Next, we declare the @NSModelActor macro, which should conform to the ExtensionMacro and MemberMacro protocols:

Swift
@attached(member, names: named(modelExecutor), named(modelContainer), named(init))
@attached(extension, conformances: NSModelActor)
public macro NSModelActor() = #externalMacro(module: "CoreDataEvolutionMacrosPlugin", type: "NSModelActorMacro")

Due to the absence of any special handling required for the original code, the implementation of the macro is relatively straightforward:

Swift
public enum NSModelActorMacro {}

extension NSModelActorMacro: ExtensionMacro {
  public static func expansion(of _: SwiftSyntax.AttributeSyntax, attachedTo _: some SwiftSyntax.DeclGroupSyntax, providingExtensionsOf type: some SwiftSyntax.TypeSyntaxProtocol, conformingTo _: [SwiftSyntax.TypeSyntax], in _: some SwiftSyntaxMacros.MacroExpansionContext) throws -> [SwiftSyntax.ExtensionDeclSyntax] {
    // Generate extension code that conforms to the NSModelActor protocol.
    let decl: DeclSyntax =
      """
      extension \(type.trimmed): CoreDataEvolution.NSModelActor {}
      """

    guard let extensionDecl = decl.as(ExtensionDeclSyntax.self) else {
      return []
    }

    return [extensionDecl]
  }
}

extension NSModelActorMacro: MemberMacro {
  public static func expansion(of _: AttributeSyntax, providingMembersOf _: some DeclGroupSyntax, conformingTo _: [TypeSyntax], in _: some MacroExpansionContext) throws -> [DeclSyntax] {
    // Add constructors and necessary properties.
    [
      """
      public nonisolated let modelExecutor: CoreDataEvolution.NSModelObjectContextExecutor
      public nonisolated let modelContainer: CoreData.NSPersistentContainer

      public init(container: CoreData.NSPersistentContainer) {
        let context = container.newBackgroundContext()
        modelExecutor = CoreDataEvolution.NSModelObjectContextExecutor(context: context)
        modelContainer = container
      }
      """,
    ]
  }
}

Now, developers can enjoy the same elegant and safe concurrent operations in Core Data as in SwiftData!

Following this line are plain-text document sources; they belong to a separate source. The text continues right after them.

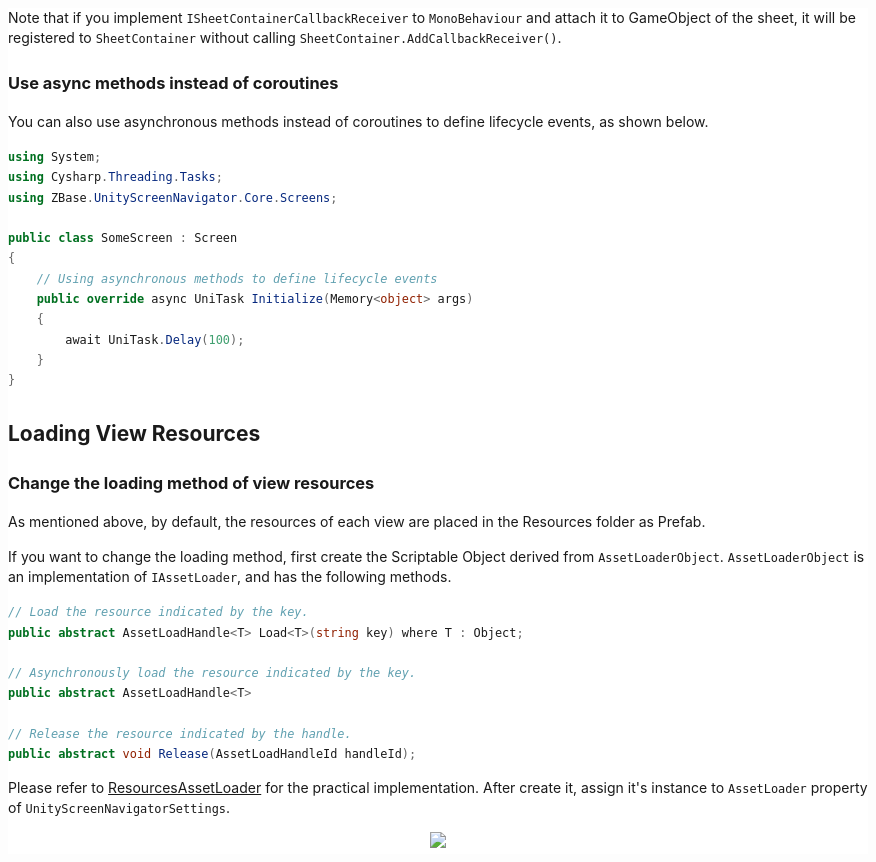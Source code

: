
 ```cs
```

Note that if you implement `ISheetContainerCallbackReceiver` to `MonoBehaviour` and attach it to GameObject of the sheet,
it will be registered to `SheetContainer` without calling `SheetContainer.AddCallbackReceiver()`.

### Use async methods instead of coroutines
You can also use asynchronous methods instead of coroutines to define lifecycle events, as shown below.

```cs
using System;
using Cysharp.Threading.Tasks;
using ZBase.UnityScreenNavigator.Core.Screens;

public class SomeScreen : Screen
{
    // Using asynchronous methods to define lifecycle events
    public override async UniTask Initialize(Memory<object> args)
    {
        await UniTask.Delay(100);
    }
}
```

## Loading View Resources

### Change the loading method of view resources
As mentioned above, by default, the resources of each view are placed in the Resources folder as Prefab.

If you want to change the loading method, first create the Scriptable Object derived from `AssetLoaderObject`.
`AssetLoaderObject` is an implementation of `IAssetLoader`, and has the following methods.

```cs
// Load the resource indicated by the key.
public abstract AssetLoadHandle<T> Load<T>(string key) where T : Object;

// Asynchronously load the resource indicated by the key.
public abstract AssetLoadHandle<T>

// Release the resource indicated by the handle.
public abstract void Release(AssetLoadHandleId handleId);
```

Please refer to [ResourcesAssetLoader](https://github.com/Zitga-Tech/ZBase.UnityScreenNavigator/blob/master/Packages/ZBase.UnityScreenNavigator/Runtime/Foundation/AssetLoader/ResourcesAssetLoader.cs) for the practical implementation.
After create it, assign it's instance to `AssetLoader` property of `UnityScreenNavigatorSettings`.

<p align="center">
  <img width=500 src="https://user-images.githubusercontent.com/47441314/137721037-18c84aad-28d3-4dd8-9a4a-4450a80badd2.png">
</p>

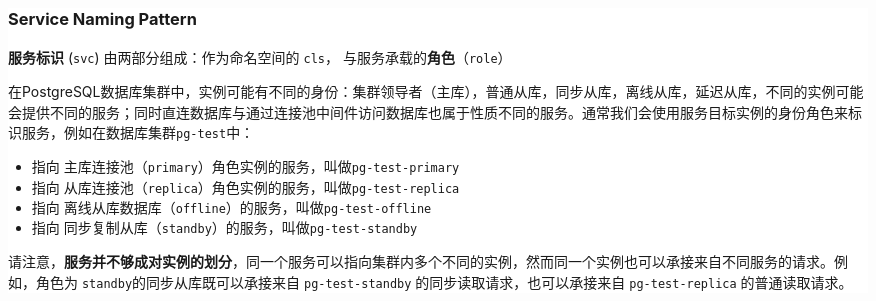 ### Service Naming Pattern

**服务标识** (`svc`) 由两部分组成：作为命名空间的 `cls`， 与服务承载的**角色**（`role`）

在PostgreSQL数据库集群中，实例可能有不同的身份：集群领导者（主库），普通从库，同步从库，离线从库，延迟从库，不同的实例可能会提供不同的服务；同时直连数据库与通过连接池中间件访问数据库也属于性质不同的服务。通常我们会使用服务目标实例的身份角色来标识服务，例如在数据库集群`pg-test`中：

* 指向 主库连接池（`primary`）角色实例的服务，叫做`pg-test-primary`
* 指向 从库连接池（`replica`）角色实例的服务，叫做`pg-test-replica`
* 指向 离线从库数据库（`offline`）的服务，叫做`pg-test-offline`
* 指向 同步复制从库（`standby`）的服务，叫做`pg-test-standby`

请注意，**服务并不够成对实例的划分**，同一个服务可以指向集群内多个不同的实例，然而同一个实例也可以承接来自不同服务的请求。例如，角色为 `standby`的同步从库既可以承接来自 `pg-test-standby` 的同步读取请求，也可以承接来自 `pg-test-replica` 的普通读取请求。





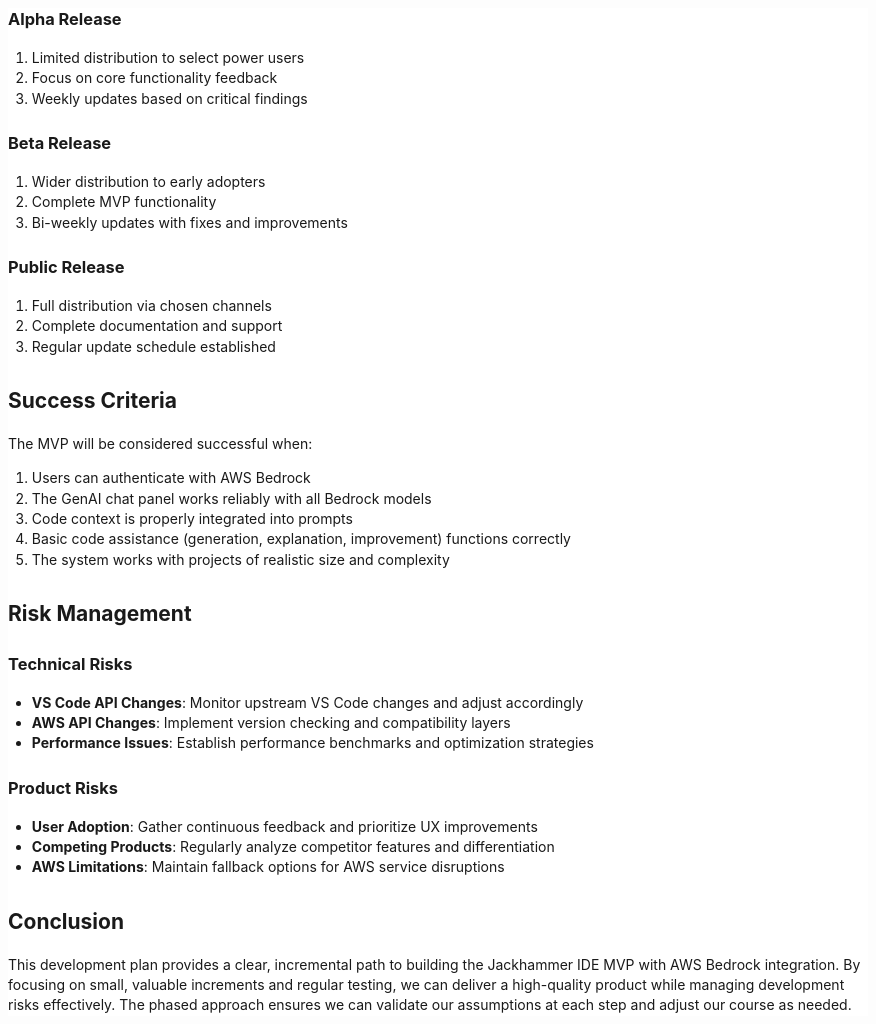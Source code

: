 ### Alpha Release
1. Limited distribution to select power users
2. Focus on core functionality feedback
3. Weekly updates based on critical findings

### Beta Release
1. Wider distribution to early adopters
2. Complete MVP functionality
3. Bi-weekly updates with fixes and improvements

### Public Release
1. Full distribution via chosen channels
2. Complete documentation and support
3. Regular update schedule established

## Success Criteria

The MVP will be considered successful when:
1. Users can authenticate with AWS Bedrock
2. The GenAI chat panel works reliably with all Bedrock models
3. Code context is properly integrated into prompts
4. Basic code assistance (generation, explanation, improvement) functions correctly
5. The system works with projects of realistic size and complexity

## Risk Management

### Technical Risks
- **VS Code API Changes**: Monitor upstream VS Code changes and adjust accordingly
- **AWS API Changes**: Implement version checking and compatibility layers
- **Performance Issues**: Establish performance benchmarks and optimization strategies

### Product Risks
- **User Adoption**: Gather continuous feedback and prioritize UX improvements
- **Competing Products**: Regularly analyze competitor features and differentiation
- **AWS Limitations**: Maintain fallback options for AWS service disruptions

## Conclusion

This development plan provides a clear, incremental path to building the Jackhammer IDE MVP with AWS Bedrock integration. By focusing on small, valuable increments and regular testing, we can deliver a high-quality product while managing development risks effectively. The phased approach ensures we can validate our assumptions at each step and adjust our course as needed.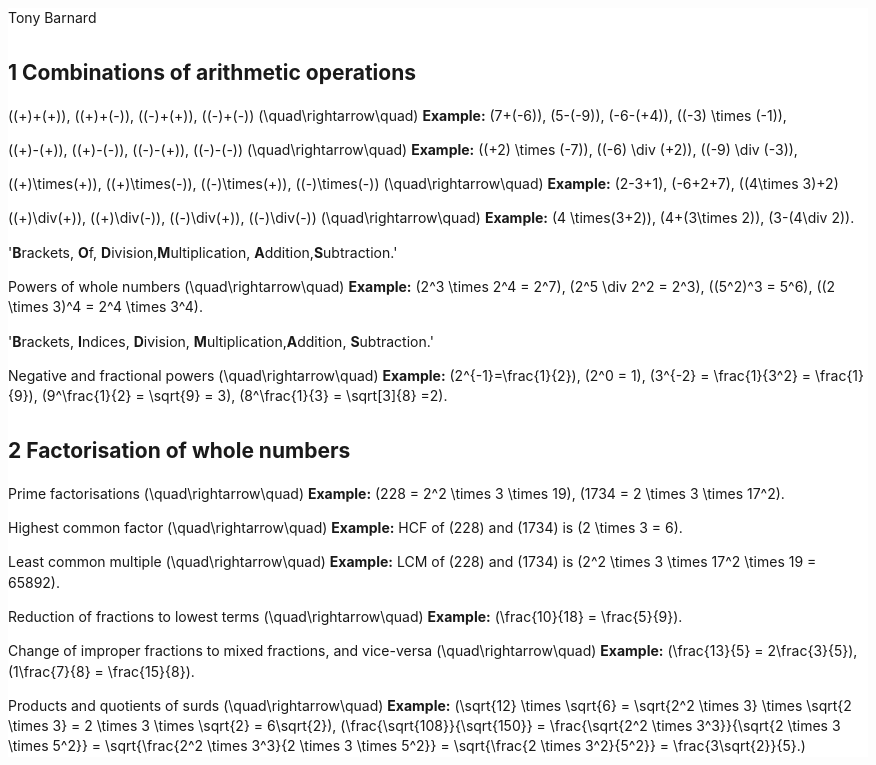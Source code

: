 Tony Barnard

## 1 Combinations of arithmetic operations


\((+)+(+)\), \((+)+(-)\), \((-)+(+)\), \((-)+(-)\)  \(\quad\rightarrow\quad\)  **Example:**  \(7+(-6)\), \(5-(-9)\), \(-6-(+4)\), \((-3) \times (-1)\),
 
\((+)-(+)\), \((+)-(-)\), \((-)-(+)\), \((-)-(-)\)  \(\quad\rightarrow\quad\)  **Example:**  \((+2) \times (-7)\), \((-6) \div (+2)\), \((-9) \div (-3)\),
 
\((+)\times(+)\), \((+)\times(-)\), \((-)\times(+)\), \((-)\times(-)\)  \(\quad\rightarrow\quad\)  **Example:**  \(2-3+1\), \(-6+2+7\), \((4\times 3)+2\)
 
\((+)\div(+)\), \((+)\div(-)\), \((-)\div(+)\), \((-)\div(-)\) \(\quad\rightarrow\quad\)  **Example:**   \(4 \times(3+2)\), \(4+(3\times 2)\), \(3-(4\div 2)\).
 

'**B**rackets, **O**f, **D**ivision,**M**ultiplication, **A**ddition,**S**ubtraction.'

Powers of whole numbers   \(\quad\rightarrow\quad\)   **Example:**  \(2^3 \times 2^4 = 2^7\), \(2^5 \div 2^2 = 2^3\), \((5^2)^3 = 5^6\), \((2 \times 3)^4 = 2^4 \times 3^4\).
 

'**B**rackets, **I**ndices, **D**ivision, **M**ultiplication,**A**ddition, **S**ubtraction.'


Negative and fractional powers  \(\quad\rightarrow\quad\)  **Example:**  \(2^{-1}=\frac{1}{2}\), \(2^0 = 1\), \(3^{-2} = \frac{1}{3^2} = \frac{1}{9}\), \(9^\frac{1}{2} = \sqrt{9} = 3\), \(8^\frac{1}{3} = \sqrt[3]{8} =2\).


## 2 Factorisation of whole numbers

Prime factorisations  \(\quad\rightarrow\quad\)   **Example:**  \(228 = 2^2 \times 3 \times 19\), \(1734 = 2 \times 3 \times 17^2\).




Highest common factor  \(\quad\rightarrow\quad\)  **Example:**   HCF of \(228\) and \(1734\) is \(2 \times 3 = 6\).



Least common multiple   \(\quad\rightarrow\quad\)  **Example:**  LCM of \(228\) and \(1734\) is \(2^2 \times 3 \times 17^2 \times 19 = 65892\).

Reduction of fractions to lowest terms   \(\quad\rightarrow\quad\)  **Example:**  \(\frac{10}{18} = \frac{5}{9}\).



Change of improper fractions to mixed fractions, and vice-versa \(\quad\rightarrow\quad\)  **Example:**  \(\frac{13}{5} = 2\frac{3}{5}\), \(1\frac{7}{8} = \frac{15}{8}\).



Products and quotients of surds 
\(\quad\rightarrow\quad\)  **Example:**  \(\sqrt{12} \times \sqrt{6} = \sqrt{2^2 \times 3} \times \sqrt{2 \times 3} = 2 \times 3 \times \sqrt{2} = 6\sqrt{2}\), 
\(\frac{\sqrt{108}}{\sqrt{150}} = \frac{\sqrt{2^2 \times 3^3}}{\sqrt{2 \times 3 \times 5^2}} = \sqrt{\frac{2^2 \times 3^3}{2 \times 3 \times 5^2}} = \sqrt{\frac{2 \times 3^2}{5^2}} = \frac{3\sqrt{2}}{5}.\)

SerialExecutor and ExecutorJob are only supported on iOS 17, macOS 14, and later systems. Currently, they cannot be applied on older versions of systems. It is hoped that Apple will make these APIs compatible with lower versions of systems, just as they did with the concurrency model, so that more developers can benefit.

For the convenience of developers, I have integrated the above code into the CoreDataEvolution library and look forward to gradually implementing the inspirations gained from SwiftData in this library. We also welcome more developers to participate.

Conclusion

During the Let’s VisionOS 2024 event, I delivered a speech titled New Frameworks, New Mindset: Unveiling the Observation and SwiftData Frameworks. The core aim was to emphasize that while new frameworks aim to address issues with old ones, we should not be bound by old experiences and habits. Instead, we should approach them with an open mindset, learning and applying these tools from new perspectives, viewing the adoption of new frameworks as an opportunity to transition towards a safer and more modernized approach.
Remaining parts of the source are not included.